One of my earliest memories, maybe the age of 3, is attempting to make friends with the families semi feral cat Blackie. It has been said through the years that I had always been drawn too and had a way with animals, often preferring their company over that of humans. It appeared to some that I could communicate with them in a way that only they could understand.  Now, looking back I can say, that working with and being in the company of any animal really, is my safe place, it is where I feel whole and can be comfortable and free of the judgments of fellow human beings.

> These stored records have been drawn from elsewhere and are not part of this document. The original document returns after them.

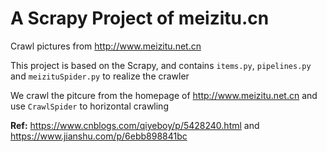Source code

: # A Scrapy Project of meizitu.cn

Crawl pictures from http://www.meizitu.net.cn

This project is based on the Scrapy, and contains `items.py`, `pipelines.py` and `meizituSpider.py` to realize the crawler

We crawl the pitcure from the homepage of http://www.meizitu.net.cn and use `CrawlSpider` to horizontal crawling

**Ref:** https://www.cnblogs.com/qiyeboy/p/5428240.html and https://www.jianshu.com/p/6ebb898841bc
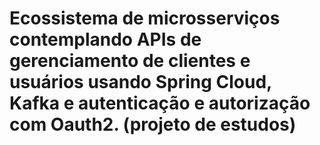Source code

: # Ecossistema de microsserviços contemplando APIs de gerenciamento de clientes e usuários usando Spring Cloud, Kafka e autenticação e autorização com Oauth2. (projeto de estudos)
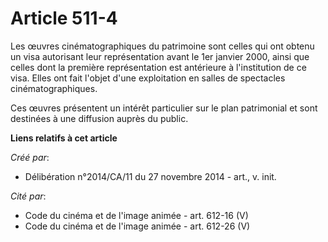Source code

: # Article 511-4

Les œuvres cinématographiques du patrimoine sont celles qui ont obtenu un visa autorisant leur représentation avant le 1er
janvier 2000, ainsi que celles dont la première représentation est antérieure à l'institution de ce visa. Elles ont fait
l'objet d'une exploitation en salles de spectacles cinématographiques. 

Ces œuvres présentent un intérêt particulier sur le plan patrimonial et sont destinées à une diffusion auprès du public.

**Liens relatifs à cet article**

_Créé par_:

  - Délibération n°2014/CA/11 du 27 novembre 2014 - art., v. init.

_Cité par_:

  - Code du cinéma et de l'image animée - art. 612-16 (V)
  - Code du cinéma et de l'image animée - art. 612-26 (V)

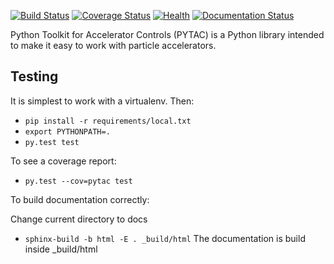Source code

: [![Build Status](https://travis-ci.org/simkimsia/UtilityBehaviors.png)](https://travis-ci.org/simkimsia/UtilityBehaviors) [![Coverage Status](https://coveralls.io/repos/github/willrogers/pml/badge.svg?branch=master)](https://coveralls.io/github/willrogers/pml?branch=master) [![Health](https://landscape.io/github/willrogers/pml/master/landscape.svg?style=flat)](https://landscape.io/github/willrogers/pml/) [![Documentation Status](https://readthedocs.org/projects/pml-forked/badge/?version=latest)](http://pml-forked.readthedocs.io/en/latest/?badge=latest)

Python Toolkit for Accelerator Controls (PYTAC) is a Python library intended to make it easy to work with particle accelerators.

## Testing

It is simplest to work with a virtualenv.  Then:

* `pip install -r requirements/local.txt`
* `export PYTHONPATH=.`
* `py.test test`

To see a coverage report:

* `py.test --cov=pytac test`

To build documentation correctly:

Change current directory to docs
* `sphinx-build -b html -E . _build/html`
The documentation is build inside _build/html
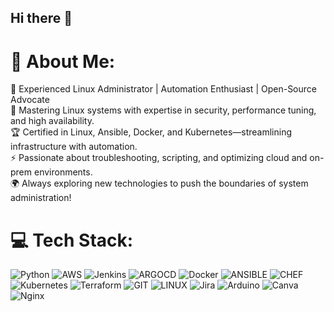 ## Hi there 👋

# 💫 About Me:
🐧 Experienced Linux Administrator | Automation Enthusiast | Open-Source Advocate<br>
🚀 Mastering Linux systems with expertise in security, performance tuning, and high availability.<br>
🏆 Certified in Linux, Ansible, Docker, and Kubernetes—streamlining infrastructure with automation.<br>
⚡ Passionate about troubleshooting, scripting, and optimizing cloud and on-prem environments.<br>
🌍 Always exploring new technologies to push the boundaries of system administration!<br>

# 💻 Tech Stack:
![Python](https://img.shields.io/badge/python-3670A0?style=flat&logo=python&logoColor=ffdd54) ![AWS](https://img.shields.io/badge/AWS-%23FF9900.svg?style=flat&logo=amazon-aws&logoColor=white) ![Jenkins](https://img.shields.io/badge/jenkins-%232C5263.svg?style=flat&logo=jenkins&logoColor=white) ![ARGOCD](https://img.shields.io/badge/argo-EF7B4D.svg?style=flat&logo=argo&logoColor=white&color=%23EF7B4D) ![Docker](https://img.shields.io/badge/docker-%230db7ed.svg?style=flat&logo=docker&logoColor=white) ![ANSIBLE](https://img.shields.io/badge/ansible-%231A1918.svg?style=flat&logo=ansible&logoColor=white) ![CHEF](https://img.shields.io/badge/Chef-02303A.svg?style=flat&logo=Chef&logoColor=white&color=%23F09820) ![Kubernetes](https://img.shields.io/badge/kubernetes-%23326ce5.svg?style=flat&logo=kubernetes&logoColor=white) ![Terraform](https://img.shields.io/badge/terraform-%235835CC.svg?style=flat&logo=terraform&logoColor=white) ![GIT](https://img.shields.io/badge/Git-fc6d26?style=flat&logo=git&logoColor=white) ![LINUX](https://img.shields.io/badge/Linux-FCC624?style=flat&logo=linux&logoColor=black) ![Jira](https://img.shields.io/badge/jira-%230A0FFF.svg?style=flat&logo=jira&logoColor=white) ![Arduino](https://img.shields.io/badge/-Arduino-00979D?style=flat&logo=Arduino&logoColor=white) ![Canva](https://img.shields.io/badge/Canva-%2300C4CC.svg?style=flat&logo=Canva&logoColor=white) ![Nginx](https://img.shields.io/badge/nginx-%23009639.svg?style=flat&logo=nginx&logoColor=white)

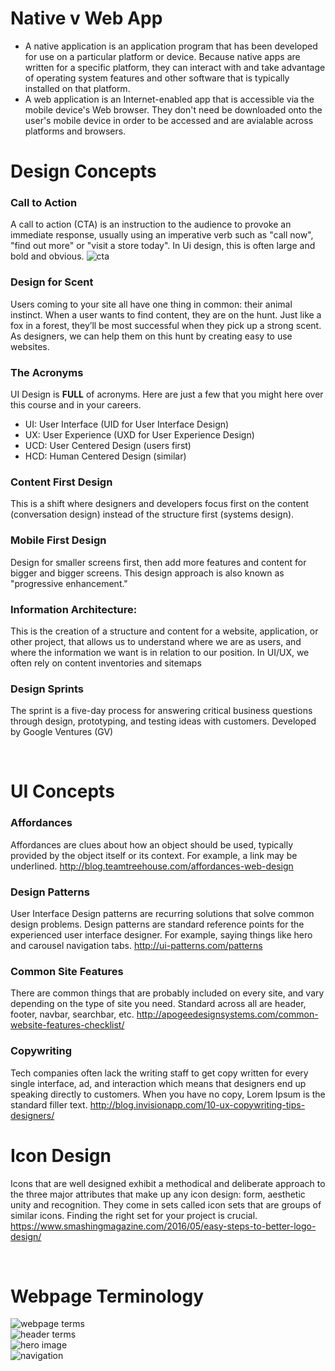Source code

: # Native v Web App
- A native application is an application program that has been developed for use on a particular platform or device. Because native apps are written for a specific platform, they can interact with and take advantage of operating system features and other software that is typically installed on that platform.
- A web application is an Internet-enabled app that is accessible via the mobile device's Web browser. They don't need be downloaded onto the user's mobile device in order to be accessed and are avialable across platforms and browsers. 

# Design Concepts

### Call to Action
A call to action (CTA) is an instruction to the audience to provoke an immediate response, usually using an imperative verb such as "call now", "find out more" or "visit a store today". In Ui design, this is often large and bold and obvious.
![cta](http://blog.usabilla.com/wp-content/uploads/paypal.jpg)

### Design for Scent
Users coming to your site all have one thing in common: their animal instinct. When a user wants to find content, they are on the hunt. Just like a fox in a forest, they’ll be most successful when they pick up a strong scent. As designers, we can help them on this hunt by creating easy to use websites.

### The Acronyms
UI Design is **FULL** of acronyms. Here are just a few that you might here over this course and in your careers.
- UI: User Interface (UID for User Interface Design)
- UX: User Experience (UXD for User Experience Design)
- UCD: User Centered Design (users first)
- HCD: Human Centered Design (similar)

### Content First Design
This is a shift where designers and developers focus first on the content (conversation design) instead of the structure first (systems design).

### Mobile First Design
Design for smaller screens first, then add more features and content for bigger and bigger screens. This design approach is also known as "progressive enhancement."

### Information Architecture:
This is the creation of a structure and content for a website, application, or other project, that allows us to understand where we are as users, and where the information we want is in relation to our position. In UI/UX, we often rely on content inventories and sitemaps

### Design Sprints
The sprint is a five-day process for answering critical business questions through design, prototyping, and testing ideas with customers. Developed by Google Ventures (GV)

<br>

# UI Concepts

### Affordances
Affordances are clues about how an object should be used, typically provided by the object itself or its context. For example, a link may be underlined.
http://blog.teamtreehouse.com/affordances-web-design

### Design Patterns
User Interface Design patterns are recurring solutions that solve common design problems. Design patterns are standard reference points for the experienced user interface designer. For example, saying things like hero and carousel navigation tabs.
http://ui-patterns.com/patterns

### Common Site Features
There are common things that are probably included on every site, and vary depending on the type of site you need. Standard across all are header, footer, navbar, searchbar, etc.
http://apogeedesignsystems.com/common-website-features-checklist/

### Copywriting
Tech companies often lack the writing staff to get copy written for every single interface, ad, and interaction which means that designers end up speaking directly to customers. When you have no copy, Lorem Ipsum is the standard filler text.
http://blog.invisionapp.com/10-ux-copywriting-tips-designers/

# Icon Design
Icons that are well designed exhibit a methodical and deliberate approach to the three major attributes that make up any icon design: form, aesthetic unity and recognition. They come in sets called icon sets that are groups of similar icons. Finding the right set for your project is crucial.
https://www.smashingmagazine.com/2016/05/easy-steps-to-better-logo-design/

<br>

# Webpage Terminology
![webpage terms](http://logicpool.com/wp-content/uploads/2010/02/webpage-terms-11.jpg)
<br>
![header terms](https://www.tronar.net/wp-content/uploads/1-Most-Common-Features-That-Every-Small-Business-Website-Must-Have-Header.png)
<br>
![hero image](https://575717b777ff8d928c6b-704c46a8034042e4fc898baf7b3e75d9.ssl.cf1.rackcdn.com/9349968_hero-image-design-tips-for-natural-looking_t17563513.jpg)
<br>
![navigation](https://575717b777ff8d928c6b-704c46a8034042e4fc898baf7b3e75d9.ssl.cf1.rackcdn.com/9349968_hero-image-design-tips-for-natural-looking_t17563513.jpg)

     I traveled through my childhood connecting with animals and always seeking them out.  It wasn't until my early 20's that things came together and I found my calling so to speak. I was adopted by my first dog, yes she found me, and I became involved in rescue. I began to foster the hard to place ones, those with behavioral problems and those least likely to be adopted. I spent many hours with them, watching them engage and communicate as a pack. I learned to speak dog. I found that if I could communicate with them using a language that they could understand, our bonds became stronger, they were rehabilitated faster, and adopted into forever homes faster.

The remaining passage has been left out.